Dicono che somigli all’onda che si frange sempre sulla stessa riva e plasma i contorni di una spiaggia, leviga scogli e schiuma, non ha che questa occupazione quotidiana.
E mentre ogni giorno trascorre uguale esercitando sempre lo stesso attrito sulla nostra esistenza, tutto si trasforma e impercettibilmente muta sino a diventare altro.

In natura ci sono gocce che scavano la roccia esercitando per anni la medesima pressione e che, cadendo sempre sullo stesso identico punto, con un rigore certosino, riescono ad avere la meglio vincendo qualsiasi resistenza.
Nessuno fa caso a una goccia eppure quella pressione dall’apparenza insignificante, che viene esercitata con perseveranza, può essere capace di minare le fondamenta del più robusto edificio, complice la sua sottovalutazione.

Gli amori uggiosi somigliano quindi a un moto ondoso cantilenante o alla caduta di questa impercettibile goccia, è la costanza con la quale si ripete una lenta e progressiva abitudine ciò che persino in amore può fare saltare quegli equilibri che fino a un attimo prima sembravano determinanti.
Ad un certo punto scopriamo di essere rimasti bloccati, come se ci si trovasse nel fermo immagine della pellicola di un film che fino a un secondo prima scorreva speditamente, e non ci riconosciamo più dentro quella confortevole, preordinata e rassicurante routine.
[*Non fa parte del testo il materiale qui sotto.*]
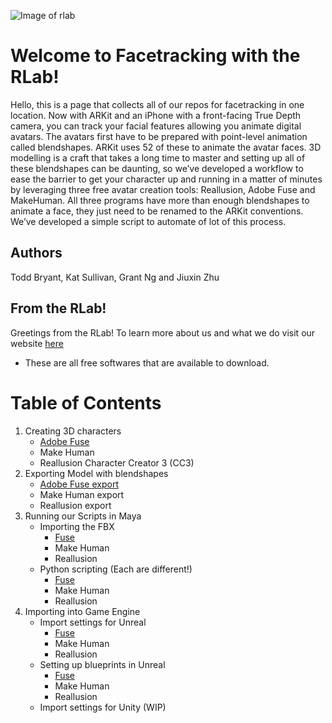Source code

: ![Image of rlab](https://i.ibb.co/3zsstG6/Group-3.png)

# Welcome to Facetracking with the RLab!

Hello, this is a page that collects all of our repos for facetracking in one location. Now with ARKit and an iPhone with a front-facing True Depth camera, you can track your facial features allowing you animate digital avatars. The avatars first have to be prepared with point-level animation called blendshapes.  ARKit uses 52 of these to animate the avatar faces.  3D modelling is a craft that takes a long time to master and setting up all of these blendshapes can be daunting, so we’ve developed a workflow to ease the barrier to get your character up and running in a matter of minutes by leveraging three free avatar creation tools: Reallusion, Adobe Fuse and MakeHuman. All three programs have more than enough blendshapes to animate a face, they just need to be renamed to the ARKit conventions. We’ve developed a simple script to automate of lot of this process.

## Authors

Todd Bryant, Kat Sullivan, Grant Ng and Jiuxin Zhu

## From the RLab!
Greetings from the RLab! To learn more about us and what we do visit our website [here](https://www.rlab.nyc/)
   - These are all free softwares that are available to download.
# Table of Contents
1. Creating 3D characters
   - [Adobe Fuse](https://github.com/RLabNYC/Rlab_FaceTracking_fuse/blob/master/README.md#from-the-rlab)
   - Make Human
   - Reallusion Character Creator 3 (CC3) 
2. Exporting Model with blendshapes
   - [Adobe Fuse export](https://github.com/RLabNYC/Rlab_FaceTracking_fuse#exporting-the-blendshapes)
   - Make Human export
   - Reallusion export
3. Running our Scripts in Maya
   - Importing the FBX
     - [Fuse](https://github.com/RLabNYC/Rlab_FaceTracking_fuse/blob/master/RUNSCRIPT.md#import-the-fbx-from-mixamo)
     - Make Human
     - Reallusion
   - Python scripting (Each are different!)
     - [Fuse](https://github.com/RLabNYC/Rlab_FaceTracking_fuse/blob/master/RUNSCRIPT.md#using-python-in-maya)
     - Make Human
     - Reallusion
4. Importing into Game Engine
   - Import settings for Unreal
     - [Fuse](https://github.com/RLabNYC/Rlab_FaceTracking_fuse/blob/master/IMPORTING.md#importing-into-unreal)
     - Make Human
     - Reallusion
   - Setting up blueprints in Unreal
     - [Fuse](https://github.com/RLabNYC/Rlab_FaceTracking_fuse/blob/master/IMPORTING.md#blueprints-in-unreal)
     - Make Human
     - Reallusion
   - Import settings for Unity (WIP)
“Che barba, che noia” sbuffava una esuberante Sandra Mondaini scalciando le coperte nel letto mentre il suo consorte Raimondo Vianello, con una espressione tra l’infastidito e l’indifferente, continuava imperterrito a leggere il giornale. 
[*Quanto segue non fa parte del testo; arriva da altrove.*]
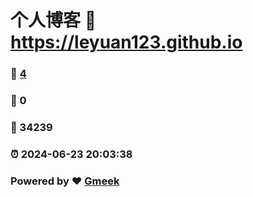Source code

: # 个人博客 :link: https://leyuan123.github.io 
### :page_facing_up: [4](https://leyuan123.github.io/tag.html) 
### :speech_balloon: 0 
### :hibiscus: 34239 
### :alarm_clock: 2024-06-23 20:03:38 
### Powered by :heart: [Gmeek](https://github.com/Meekdai/Gmeek)
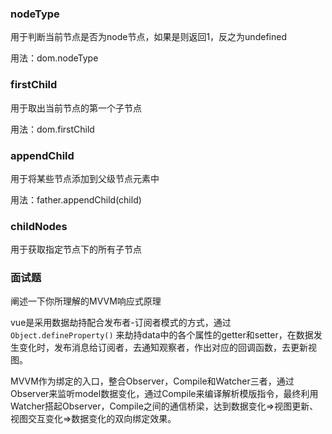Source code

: ### nodeType

用于判断当前节点是否为node节点，如果是则返回1，反之为undefined

用法：dom.nodeType

### firstChild

用于取出当前节点的第一个子节点

用法：dom.firstChild

### appendChild

用于将某些节点添加到父级节点元素中

用法：father.appendChild(child)

### childNodes

用于获取指定节点下的所有子节点

### 面试题

阐述一下你所理解的MVVM响应式原理

vue是采用数据劫持配合发布者-订阅者模式的方式，通过 `Object.defineProperty()` 来劫持data中的各个属性的getter和setter，在数据发生变化时，发布消息给订阅者，去通知观察者，作出对应的回调函数，去更新视图。

MVVM作为绑定的入口，整合Observer，Compile和Watcher三者，通过Observer来监听model数据变化，通过Compile来编译解析模版指令，最终利用Watcher搭起Observer，Compile之间的通信桥梁，达到数据变化=>视图更新、视图交互变化=>数据变化的双向绑定效果。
Tutti prima o poi ci accorgiamo che la vita resta spesso trattenuta dentro le abitudini:
un orologio sulla parete scandisce i tempi dell’argomentare stanco sul pranzo e sulla cena, di sottofondo il soliloquio di un lavello che goccia, per diversivo la trasgressione di un calice di vino e l’ora tarda per andare a letto.
Intanto dal teleschermo delle nostre case ronzano gli stessi identici programmi coi conduttori euforici bercianti che trasudano banalità, incitati dal battimano cadenzato al ritmo dello stacchetto musicale, finché non sopraggiunge il gesto meccanico liberatorio col quale si brandisce il telecomando, “che nella vita comandi sino a quando…” (cantava Renzo Arbore), e allora non è che l’epilogo con la parola fine di una fine.

Renzo Arbore

Lo so, quest’uggia è immobilismo, noiosa routine che mina le nostre fondamenta, scarpe calzate di passi che vanno a memoria dal corridoio alla cucina, dal frigo alla camera da letto, per finire nel bagno a parlare con lo specchio dove ti scorgi appena e soprattutto a malapena vuoi guardarti. Il cuore che rintocca a mezzanotte vorrebbe scappare via, come da tradizione delle fiabe, eppure ci resta inchiodato al petto.  
Che disdetta.

Che noia questi amori annegati dentro consuetudini dove nessuno parla se non per staccare parole che non condiscono pietanze, manca il sale e tanto altro, sono gli amori inchiodati ai doveri o alle convenzioni sociali, alla posizione e agli obblighi, alla difficoltà di ripensare una vita tutta da capo dopo che ci siamo pianificati alla perfezione quella che stiamo vivendo.  
Ma non è solo questo, se quando si è in due uno si sente venire meno, se il piccolo universo quotidiano non offre alcuno spunto di condivisione, quel moto ondoso continua la sua incessante occupazione di marea in marea, portando a riva sabbia sulla sabbia e la goccia scava insinuandosi nelle crepe sottili di una solidissima apparente superficie.
Eppure quella unione sembrava perfetta, con la casa pulita e tutti gli affetti esattamente incorniciati nelle fotografie esposte sul caminetto che continuano a sorridere come se niente fosse.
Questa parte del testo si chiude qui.